Perspective - June 12, 2009

Traffix will help traffic and pollution

Any time a group or entity makes an effort to reduce our carbon footprint or eliminate traffic congestion, it is to be applauded. So kudos go out to the entities responsible for Traffix, a school transportation program aimed at doing both.

Busing students to local schools has been a quandary for a decade or so as fleets were recognized to be polluting the environment more than they helped the air by taking individual cars off the road. In addition, in the older diesel vehicles, fumes sometimes entered the buses through the floorboards as well as every time the door opened. Not a good way for children to begin or end their school days.

School buses were ditched due to their pollution and the expense of providing transportation to the students. As budgets continued to be cut, parents had to make other arrangements to get their children to school. More students began to ride bikes, and families formed carpools for their children. Nonetheless, traffic jams became the norm around schools, resulting in idling cars and - more pollution. Not to mention the inconvenience to the parents.

Now Traffix is launching in August, a partnership of Danville, San Ramon, Contra Costa County and the San Ramon Valley Unified School District. The bus program is slated to receive $40 million in Measure J funding in order to get the program off the ground but rider fees will help to cover ongoing costs once the program is started.

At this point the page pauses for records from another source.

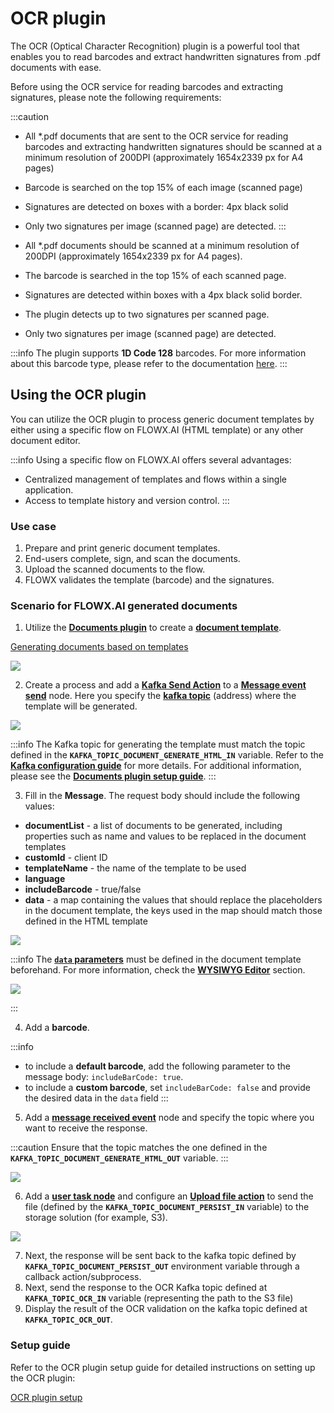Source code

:# OCR plugin

The OCR (Optical Character Recognition) plugin is a powerful tool that enables you to read barcodes and extract handwritten signatures from .pdf documents with ease.

Before using the OCR service for reading barcodes and extracting signatures, please note the following requirements:

:::caution
* All \*.pdf documents that are sent to the OCR service for reading barcodes and extracting handwritten signatures should be scanned at a minimum resolution of 200DPI (approximately 1654x2339 px for A4 pages)
* Barcode is searched on the top 15% of each image (scanned page)
* Signatures are detected on boxes with a border: 4px black solid
* Only two signatures per image (scanned page) are detected.
:::

* All *.pdf documents should be scanned at a minimum resolution of 200DPI (approximately 1654x2339 px for A4 pages).
* The barcode is searched in the top 15% of each scanned page.
* Signatures are detected within boxes with a 4px black solid border.
* The plugin detects up to two signatures per scanned page.
* Only two signatures per image (scanned page) are detected.

:::info
The plugin supports **1D Code 128** barcodes. For more information about this barcode type, please refer to the documentation [here](https://graphicore.github.io/librebarcode/documentation/code128.html).
:::


## Using the OCR plugin

You can utilize the OCR plugin to process generic document templates by either using a specific flow on FLOWX.AI (HTML template) or any other document editor.

:::info
Using a specific flow on FLOWX.AI offers several advantages:

* Centralized management of templates and flows within a single application.
* Access to template history and version control.
:::

### Use case

1. Prepare and print generic document templates.
2. End-users complete, sign, and scan the documents.
3. Upload the scanned documents to the flow.
4. FLOWX validates the template (barcode) and the signatures.

### Scenario for FLOWX.AI generated documents

1. Utilize the [**Documents plugin**](./documents-plugin) to create a [**document template**](./documents-plugin/using-documents-plugin/generate-docs-based-on-templates).

[Generating documents based on templates](./documents-plugin/using-documents-plugin/generate-docs-based-on-templates)

![](../../img/ocr_doc_template.gif)

2. Create a process and add a [**Kafka Send Action**](../../../building-blocks/node/message-send-received-task-node.md#configuring-a-message-send-task-node) to a [**Message event send**](../../../building-blocks/node/message-send-received-task-node.md#message-send-task) node. Here you specify the [**kafka topic**](../../../platform-overview/frameworks-and-standards/event-driven-architecture-frameworks/intro-to-kafka-concepts.md#topics) (address) where the template will be generated.

![](../../img/ocr_kafka_send.png)

:::info
The Kafka topic for generating the template must match the topic defined in the **`KAFKA_TOPIC_DOCUMENT_GENERATE_HTML_IN`** variable. Refer to the [**Kafka configuration guide**](../../../platform-setup-guides/flowx-engine-setup-guide/flowx-engine-setup-guide.md#configuring-kafka) for more details. For additional information, please see the [**Documents plugin setup guide**](../plugins-setup-guide/documents-plugin-setup).
:::

3. Fill in the **Message**. The request body should include the following values:

* **documentList** - a list of documents to be generated, including properties such as name and values to be replaced in the document templates
* **customId** - client ID
* **templateName** - the name of the template to be used
* **language**
* **includeBarcode** - true/false
* **data** - a map containing the values that should replace the placeholders in the document template, the keys used in the map should match those defined in the HTML template

![](../../img/ocr_message_body.png)

:::info
The [**`data` parameters**](../wysiwyg.md) must be defined in the document template beforehand. For more information, check the [**WYSIWYG Editor**](../wysiwyg.md) section.

![](../../img/ocr_data_model.png)

:::

4. Add a **barcode**.

:::info
* to include a **default barcode**, add the following parameter to the message body: `includeBarCode: true`.
* to include a **custom barcode**, set `includeBarCode: false` and provide the desired data in the `data` field
:::

5. Add a [**message received event**](../../../building-blocks/node/message-send-received-task-node.md#message-receive-task) node and specify the topic where you want to receive the response.

:::caution 
Ensure that the topic matches the one defined in the **`KAFKA_TOPIC_DOCUMENT_GENERATE_HTML_OUT`** variable. 
:::

![](../../img/ocr_receive_response.png)

6. Add a [**user task node**](../../../building-blocks/node/user-task-node) and configure an [**Upload file action**](../../../building-blocks/actions/upload-file-action.md) to send the file (defined by the **`KAFKA_TOPIC_DOCUMENT_PERSIST_IN`** variable) to the storage solution (for example, S3).

![](../../img/ocr_upload_file.png)

7. Next, the response will be sent back to the kafka topic defined by **`KAFKA_TOPIC_DOCUMENT_PERSIST_OUT`** environment variable through a callback action/subprocess.
8. Next, send the response to the OCR Kafka topic defined at **`KAFKA_TOPIC_OCR_IN`** variable (representing the path to the S3 file)
9. Display the result of the OCR validation on the kafka topic defined at **`KAFKA_TOPIC_OCR_OUT`**. 

### Setup guide

Refer to the OCR plugin setup guide for detailed instructions on setting up the OCR plugin:

[OCR plugin setup](../plugins-setup-guide/ocr-plugin-setup)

Seven schools, both middle and elementary, will initially be served by the buses. In order to work out a schedule to fully utilize the vehicles, times had to be changed for beginning and ending the school day at some campuses. Cost will be $200 per year for students who sign up this summer; after school begins, the cost goes up to $250. Before when the district provided busing, it cost $400.

Traffix is expecting about 2,000 students to ride the buses. This should alleviate traffic, save wear and tear on the roads and "spare the air." The 19 new buses have features such as full lap and shoulder seatbelts, a GPS system and air conditioning. But best of all, the brand new vehicles are state-of-the-art, with non-polluting diesel engines that are 60 times cleaner than the previous generation of buses.